Task prompt
Transcribe the records below word for word, beginning with the first line and stopping after the line that contains "Catalyst Apps on CI"; pictures are not part of the copy.

=== Begin Enclosure ===

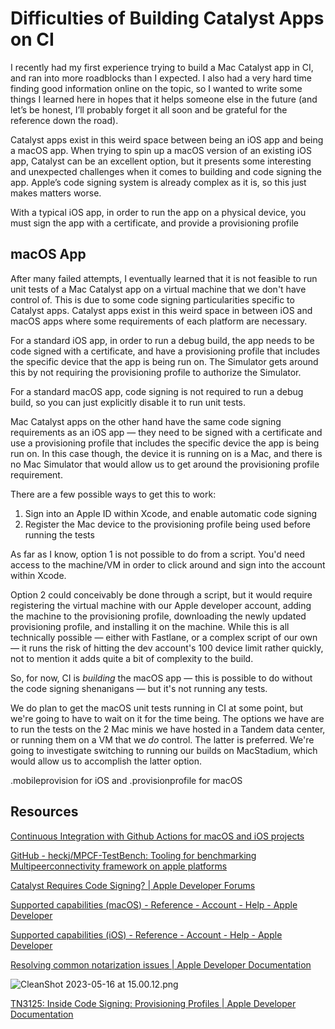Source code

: # Difficulties of Building Catalyst Apps on CI

I recently had my first experience trying to build a Mac Catalyst app in CI, and ran into more roadblocks than I expected. I also had a very hard time finding good information online on the topic, so I wanted to write some things I learned here in hopes that it helps someone else in the future (and let’s be honest, I’ll probably forget it all soon and be grateful for the reference down the road).

Catalyst apps exist in this weird space between being an iOS app and being a macOS app. When trying to spin up a macOS version of an existing iOS app, Catalyst can be an excellent option, but it presents some interesting and unexpected challenges when it comes to building and code signing the app. Apple’s code signing system is already complex as it is, so this just makes matters worse.

With a typical iOS app, in order to run the app on a physical device, you must sign the app with a certificate, and provide a provisioning profile

## macOS App

After many failed attempts, I eventually learned that it is not feasible to run unit tests of a Mac Catalyst app on a virtual machine that we don't have control of. This is due to some code signing particularities specific to Catalyst apps. Catalyst apps exist in this weird space in between iOS and macOS apps where some requirements of each platform are necessary.

For a standard iOS app, in order to run a debug build, the app needs to be code signed with a certificate, and have a provisioning profile that includes the specific device that the app is being run on. The Simulator gets around this by not requiring the provisioning profile to authorize the Simulator.

For a standard macOS app, code signing is not required to run a debug build, so you can just explicitly disable it to run unit tests.

Mac Catalyst apps on the other hand have the same code signing requirements as an iOS app — they need to be signed with a certificate and use a provisioning profile that includes the specific device the app is being run on. In this case though, the device it is running on is a Mac, and there is no Mac Simulator that would allow us to get around the provisioning profile requirement.

There are a few possible ways to get this to work:

1. Sign into an Apple ID within Xcode, and enable automatic code signing
2. Register the Mac device to the provisioning profile being used before running the tests

As far as I know, option 1 is not possible to do from a script. You'd need access to the machine/VM in order to click around and sign into the account within Xcode.

Option 2 could conceivably be done through a script, but it would require registering the virtual machine with our Apple developer account, adding the machine to the provisioning profile, downloading the newly updated provisioning profile, and installing it on the machine. While this is all technically possible — either with Fastlane, or a complex script of our own — it runs the risk of hitting the dev account's 100 device limit rather quickly, not to mention it adds quite a bit of complexity to the build.

So, for now, CI is *building* the macOS app — this is possible to do without the code signing shenanigans — but it's not running any tests.

We do plan to get the macOS unit tests running in CI at some point, but we're going to have to wait on it for the time being. The options we have are to run the tests on the 2 Mac minis we have hosted in a Tandem data center, or running them on a VM that we *do* control. The latter is preferred. We're going to investigate switching to running our builds on MacStadium, which would allow us to accomplish the latter option.

.mobileprovision for iOS and .provisionprofile for macOS

## Resources

[Continuous Integration with Github Actions for macOS and iOS projects](https://rhonabwy.com/2020/05/09/continuous-integration-with-github-actions-for-macos-and-ios-projects/)

[GitHub - heckj/MPCF-TestBench: Tooling for benchmarking Multipeerconnectivity framework on apple platforms](https://github.com/heckj/MPCF-TestBench)

[Catalyst Requires Code Signing? | Apple Developer Forums](https://developer.apple.com/forums/thread/699085)

[Supported capabilities (macOS) - Reference - Account - Help - Apple Developer](https://developer.apple.com/help/account/reference/supported-capabilities-macos)

[Supported capabilities (iOS) - Reference - Account - Help - Apple Developer](https://developer.apple.com/help/account/reference/supported-capabilities-ios)

[Resolving common notarization issues | Apple Developer Documentation](https://developer.apple.com/documentation/security/notarizing_macos_software_before_distribution/resolving_common_notarization_issues#3087731)

![CleanShot 2023-05-16 at 15.00.12.png](Blog%20Drafts/old/Difficulties%20of%20Building%20Catalyst%20Apps%20on%20CI.assets/CleanShot%202023-05-16%20at%2015.00.12.png)

[TN3125: Inside Code Signing: Provisioning Profiles | Apple Developer Documentation](https://developer.apple.com/documentation/technotes/tn3125-inside-code-signing-provisioning-profiles)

=== End Enclosure ===

Task result
Source code

: # Difficulties of Building Catalyst Apps on CI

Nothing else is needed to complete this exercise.